▶ [ACTIVITY]: Once you find the line with "with vcpkg's binaries." in the entries below, return exactly every line from it through the line with "of vcpkg's infrastructure.".

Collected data

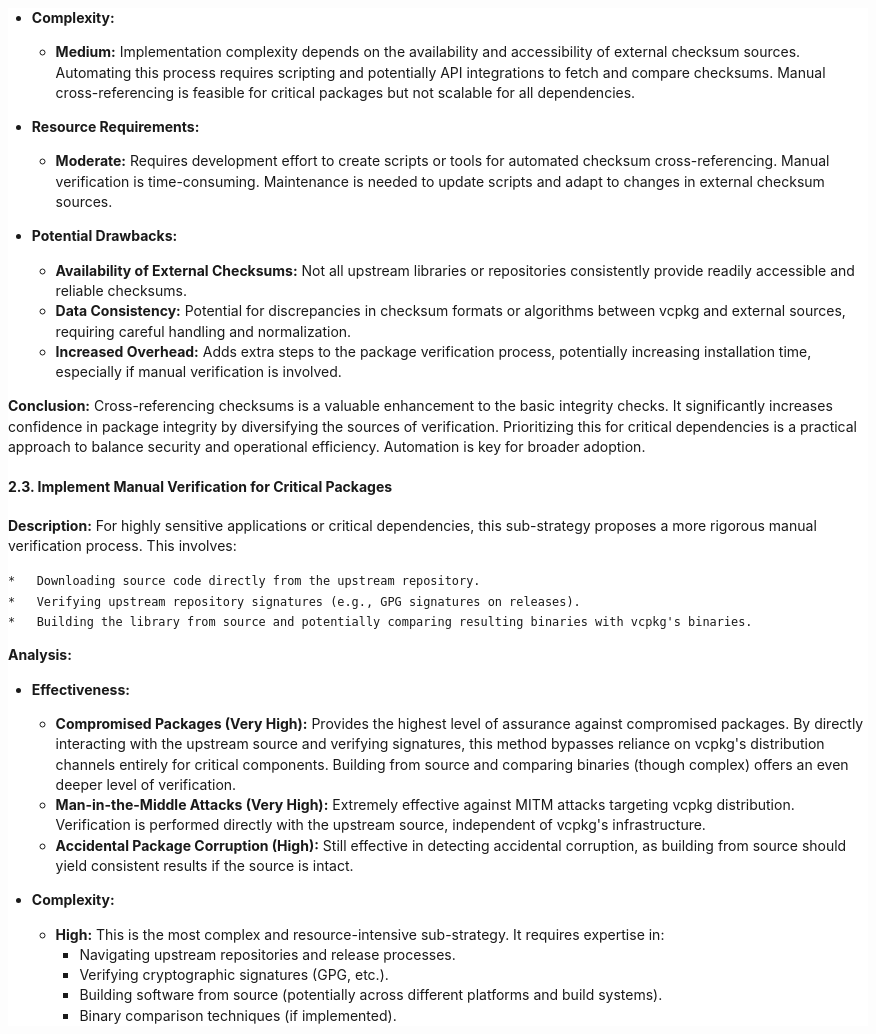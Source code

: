 *   **Complexity:**
    *   **Medium:**  Implementation complexity depends on the availability and accessibility of external checksum sources.  Automating this process requires scripting and potentially API integrations to fetch and compare checksums.  Manual cross-referencing is feasible for critical packages but not scalable for all dependencies.

*   **Resource Requirements:**
    *   **Moderate:**  Requires development effort to create scripts or tools for automated checksum cross-referencing.  Manual verification is time-consuming.  Maintenance is needed to update scripts and adapt to changes in external checksum sources.

*   **Potential Drawbacks:**
    *   **Availability of External Checksums:**  Not all upstream libraries or repositories consistently provide readily accessible and reliable checksums.
    *   **Data Consistency:**  Potential for discrepancies in checksum formats or algorithms between vcpkg and external sources, requiring careful handling and normalization.
    *   **Increased Overhead:**  Adds extra steps to the package verification process, potentially increasing installation time, especially if manual verification is involved.

**Conclusion:** Cross-referencing checksums is a valuable enhancement to the basic integrity checks. It significantly increases confidence in package integrity by diversifying the sources of verification.  Prioritizing this for critical dependencies is a practical approach to balance security and operational efficiency. Automation is key for broader adoption.

#### 2.3. Implement Manual Verification for Critical Packages

**Description:** For highly sensitive applications or critical dependencies, this sub-strategy proposes a more rigorous manual verification process. This involves:

    *   Downloading source code directly from the upstream repository.
    *   Verifying upstream repository signatures (e.g., GPG signatures on releases).
    *   Building the library from source and potentially comparing resulting binaries with vcpkg's binaries.

**Analysis:**

*   **Effectiveness:**
    *   **Compromised Packages (Very High):**  Provides the highest level of assurance against compromised packages. By directly interacting with the upstream source and verifying signatures, this method bypasses reliance on vcpkg's distribution channels entirely for critical components. Building from source and comparing binaries (though complex) offers an even deeper level of verification.
    *   **Man-in-the-Middle Attacks (Very High):**  Extremely effective against MITM attacks targeting vcpkg distribution.  Verification is performed directly with the upstream source, independent of vcpkg's infrastructure.
    *   **Accidental Package Corruption (High):**  Still effective in detecting accidental corruption, as building from source should yield consistent results if the source is intact.

*   **Complexity:**
    *   **High:**  This is the most complex and resource-intensive sub-strategy. It requires expertise in:
        *   Navigating upstream repositories and release processes.
        *   Verifying cryptographic signatures (GPG, etc.).
        *   Building software from source (potentially across different platforms and build systems).
        *   Binary comparison techniques (if implemented).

▶ [YOUR RESPONSE]:
    *   Building the library from source and potentially comparing resulting binaries with vcpkg's binaries.

**Analysis:**

*   **Effectiveness:**
    *   **Compromised Packages (Very High):**  Provides the highest level of assurance against compromised packages. By directly interacting with the upstream source and verifying signatures, this method bypasses reliance on vcpkg's distribution channels entirely for critical components. Building from source and comparing binaries (though complex) offers an even deeper level of verification.
    *   **Man-in-the-Middle Attacks (Very High):**  Extremely effective against MITM attacks targeting vcpkg distribution.  Verification is performed directly with the upstream source, independent of vcpkg's infrastructure.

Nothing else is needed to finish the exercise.